▶ [Task goal]:
Please output the records below in full, exactly as given, but without the images.

▶ [Input material]:
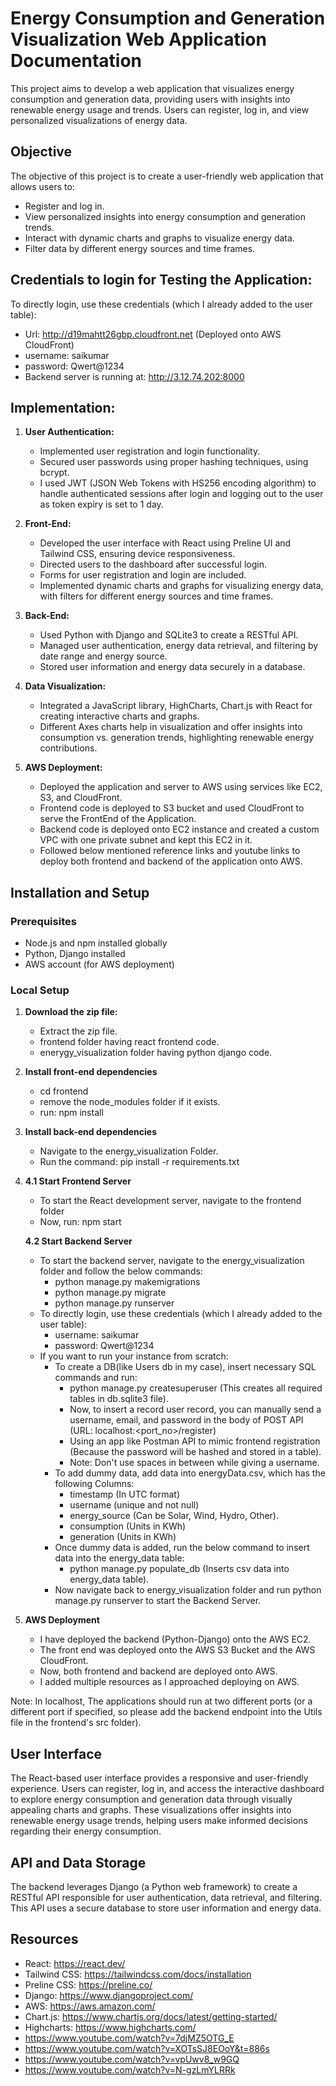 # Energy Consumption and Generation Visualization Web Application Documentation

This project aims to develop a web application that visualizes energy consumption and generation data, providing users with insights into renewable energy usage and trends. Users can register, log in, and view personalized visualizations of energy data.

## Objective

The objective of this project is to create a user-friendly web application that allows users to:

- Register and log in.
- View personalized insights into energy consumption and generation trends.
- Interact with dynamic charts and graphs to visualize energy data.
- Filter data by different energy sources and time frames.

## Credentials to login for Testing the Application:

To directly login, use these credentials (which I already added to the user table):

- Url: http://d19mahtt26gbp.cloudfront.net (Deployed onto AWS CloudFront)
- username: saikumar
- password: Qwert@1234
- Backend server is running at: http://3.12.74.202:8000

## Implementation:

1. **User Authentication:**

   - Implemented user registration and login functionality.
   - Secured user passwords using proper hashing techniques, using bcrypt.
   - I used JWT (JSON Web Tokens with HS256 encoding algorithm) to handle authenticated sessions after login and logging out to the user as token expiry is set to 1 day.

2. **Front-End:**

   - Developed the user interface with React using Preline UI and Tailwind CSS, ensuring device responsiveness.
   - Directed users to the dashboard after successful login.
   - Forms for user registration and login are included.
   - Implemented dynamic charts and graphs for visualizing energy data, with filters for different energy sources and time frames.

3. **Back-End:**

   - Used Python with Django and SQLite3 to create a RESTful API.
   - Managed user authentication, energy data retrieval, and filtering by date range and energy source.
   - Stored user information and energy data securely in a database.

4. **Data Visualization:**

   - Integrated a JavaScript library, HighCharts, Chart.js with React for creating interactive charts and graphs.
   - Different Axes charts help in visualization and offer insights into consumption vs. generation trends, highlighting renewable energy contributions.

5. **AWS Deployment:**

   - Deployed the application and server to AWS using services like EC2, S3, and CloudFront.
   - Frontend code is deployed to S3 bucket and used CloudFront to serve the FrontEnd of the Application.
   - Backend code is deployed onto EC2 instance and created a custom VPC with one private subnet and kept this EC2 in it.
   - Followed below mentioned reference links and youtube links to deploy both frontend and backend of the application onto AWS.

## Installation and Setup

### Prerequisites

- Node.js and npm installed globally
- Python, Django installed
- AWS account (for AWS deployment)

### Local Setup

1. **Download the zip file:**

   - Extract the zip file.
   - frontend folder having react frontend code.
   - enerygy_visualization folder having python django code.

2. **Install front-end dependencies**

   - cd frontend
   - remove the node_modules folder if it exists.
   - run: npm install

3. **Install back-end dependencies**

   - Navigate to the energy_visualization Folder.
   - Run the command: pip install -r requirements.txt

4. **4.1 Start Frontend Server**

   - To start the React development server, navigate to the frontend folder
   - Now, run: npm start

   **4.2 Start Backend Server**

   - To start the backend server, navigate to the energy_visualization folder and follow the below commands:
     - python manage.py makemigrations
     - python manage.py migrate
     - python manage.py runserver
   - To directly login, use these credentials (which I already added to the user table):
     - username: saikumar
     - password: Qwert@1234
   - If you want to run your instance from scratch:
     - To create a DB(like Users db in my case), insert necessary SQL commands and run:
       - python manage.py createsuperuser (This creates all required tables in db.sqlite3 file).
       - Now, to insert a record user record, you can manually send a username, email, and password in the body of POST API (URL: localhost:<port_no>/register)
       - Using an app like Postman API to mimic frontend registration (Because the password will be hashed and stored in a table).
       - Note: Don't use spaces in between while giving a username.
     - To add dummy data, add data into energyData.csv, which has the following Columns:
       - timestamp (In UTC format)
       - username (unique and not null)
       - energy_source (Can be Solar, Wind, Hydro, Other).
       - consumption (Units in KWh)
       - generation (Units in KWh)
     - Once dummy data is added, run the below command to insert data into the energy_data table:
       - python manage.py populate_db (Inserts csv data into energy_data table).
     - Now navigate back to energy_visualization folder and run python manage.py runserver to start the Backend Server.

5. **AWS Deployment**
   - I have deployed the backend (Python-Django) onto the AWS EC2.
   - The front end was deployed onto the AWS S3 Bucket and the AWS CloudFront.
   - Now, both frontend and backend are deployed onto AWS.
   - I added multiple resources as I approached deploying on AWS.

Note: In localhost, The applications should run at two different ports (or a different port if specified, so please add the backend endpoint into the Utils file in the frontend's src folder).

## User Interface

The React-based user interface provides a responsive and user-friendly experience. Users can register, log in, and access the interactive dashboard to explore energy consumption and generation data through visually appealing charts and graphs. These visualizations offer insights into renewable energy usage trends, helping users make informed decisions regarding their energy consumption.

## API and Data Storage

The backend leverages Django (a Python web framework) to create a RESTful API responsible for user authentication, data retrieval, and filtering. This API uses a secure database to store user information and energy data.

## Resources

- React: https://react.dev/
- Tailwind CSS: https://tailwindcss.com/docs/installation
- Preline CSS: https://preline.co/
- Django: https://www.djangoproject.com/
- AWS: https://aws.amazon.com/
- Chart.js: https://www.chartjs.org/docs/latest/getting-started/
- Highcharts: https://www.highcharts.com/
- https://www.youtube.com/watch?v=7djMZ5OTG_E
- https://www.youtube.com/watch?v=XOTsSJ8EOoY&t=886s
- https://www.youtube.com/watch?v=vpUwv8_w9GQ
- https://www.youtube.com/watch?v=N-gzLmYLRRk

▶ [Answer area]:
 # Energy Consumption and Generation Visualization Web Application Documentation

This project aims to develop a web application that visualizes energy consumption and generation data, providing users with insights into renewable energy usage and trends. Users can register, log in, and view personalized visualizations of energy data.

## Objective

The objective of this project is to create a user-friendly web application that allows users to:

- Register and log in.
- View personalized insights into energy consumption and generation trends.
- Interact with dynamic charts and graphs to visualize energy data.
- Filter data by different energy sources and time frames.

## Credentials to login for Testing the Application:

To directly login, use these credentials (which I already added to the user table):

- Url: http://d19mahtt26gbp.cloudfront.net (Deployed onto AWS CloudFront)
- username: saikumar
- password: Qwert@1234
- Backend server is running at: http://3.12.74.202:8000

## Implementation:

1. **User Authentication:**

   - Implemented user registration and login functionality.
   - Secured user passwords using proper hashing techniques, using bcrypt.
   - I used JWT (JSON Web Tokens with HS256 encoding algorithm) to handle authenticated sessions after login and logging out to the user as token expiry is set to 1 day.

2. **Front-End:**

   - Developed the user interface with React using Preline UI and Tailwind CSS, ensuring device responsiveness.
   - Directed users to the dashboard after successful login.
   - Forms for user registration and login are included.
   - Implemented dynamic charts and graphs for visualizing energy data, with filters for different energy sources and time frames.

3. **Back-End:**

   - Used Python with Django and SQLite3 to create a RESTful API.
   - Managed user authentication, energy data retrieval, and filtering by date range and energy source.
   - Stored user information and energy data securely in a database.

4. **Data Visualization:**

   - Integrated a JavaScript library, HighCharts, Chart.js with React for creating interactive charts and graphs.
   - Different Axes charts help in visualization and offer insights into consumption vs. generation trends, highlighting renewable energy contributions.

5. **AWS Deployment:**

   - Deployed the application and server to AWS using services like EC2, S3, and CloudFront.
   - Frontend code is deployed to S3 bucket and used CloudFront to serve the FrontEnd of the Application.
   - Backend code is deployed onto EC2 instance and created a custom VPC with one private subnet and kept this EC2 in it.
   - Followed below mentioned reference links and youtube links to deploy both frontend and backend of the application onto AWS.

## Installation and Setup

### Prerequisites

- Node.js and npm installed globally
- Python, Django installed
- AWS account (for AWS deployment)

### Local Setup

1. **Download the zip file:**

   - Extract the zip file.
   - frontend folder having react frontend code.
   - enerygy_visualization folder having python django code.

2. **Install front-end dependencies**

   - cd frontend
   - remove the node_modules folder if it exists.
   - run: npm install

3. **Install back-end dependencies**

   - Navigate to the energy_visualization Folder.
   - Run the command: pip install -r requirements.txt

4. **4.1 Start Frontend Server**

   - To start the React development server, navigate to the frontend folder
   - Now, run: npm start

   **4.2 Start Backend Server**

   - To start the backend server, navigate to the energy_visualization folder and follow the below commands:
     - python manage.py makemigrations
     - python manage.py migrate
     - python manage.py runserver
   - To directly login, use these credentials (which I already added to the user table):
     - username: saikumar
     - password: Qwert@1234
   - If you want to run your instance from scratch:
     - To create a DB(like Users db in my case), insert necessary SQL commands and run:
       - python manage.py createsuperuser (This creates all required tables in db.sqlite3 file).
       - Now, to insert a record user record, you can manually send a username, email, and password in the body of POST API (URL: localhost:<port_no>/register)
       - Using an app like Postman API to mimic frontend registration (Because the password will be hashed and stored in a table).
       - Note: Don't use spaces in between while giving a username.
     - To add dummy data, add data into energyData.csv, which has the following Columns:
       - timestamp (In UTC format)
       - username (unique and not null)
       - energy_source (Can be Solar, Wind, Hydro, Other).
       - consumption (Units in KWh)
       - generation (Units in KWh)
     - Once dummy data is added, run the below command to insert data into the energy_data table:
       - python manage.py populate_db (Inserts csv data into energy_data table).
     - Now navigate back to energy_visualization folder and run python manage.py runserver to start the Backend Server.

5. **AWS Deployment**
   - I have deployed the backend (Python-Django) onto the AWS EC2.
   - The front end was deployed onto the AWS S3 Bucket and the AWS CloudFront.
   - Now, both frontend and backend are deployed onto AWS.
   - I added multiple resources as I approached deploying on AWS.

Note: In localhost, The applications should run at two different ports (or a different port if specified, so please add the backend endpoint into the Utils file in the frontend's src folder).

## User Interface

The React-based user interface provides a responsive and user-friendly experience. Users can register, log in, and access the interactive dashboard to explore energy consumption and generation data through visually appealing charts and graphs. These visualizations offer insights into renewable energy usage trends, helping users make informed decisions regarding their energy consumption.

## API and Data Storage

The backend leverages Django (a Python web framework) to create a RESTful API responsible for user authentication, data retrieval, and filtering. This API uses a secure database to store user information and energy data.

## Resources

- React: https://react.dev/
- Tailwind CSS: https://tailwindcss.com/docs/installation
- Preline CSS: https://preline.co/
- Django: https://www.djangoproject.com/
- AWS: https://aws.amazon.com/
- Chart.js: https://www.chartjs.org/docs/latest/getting-started/
- Highcharts: https://www.highcharts.com/
- https://www.youtube.com/watch?v=7djMZ5OTG_E
- https://www.youtube.com/watch?v=XOTsSJ8EOoY&t=886s
- https://www.youtube.com/watch?v=vpUwv8_w9GQ
- https://www.youtube.com/watch?v=N-gzLmYLRRk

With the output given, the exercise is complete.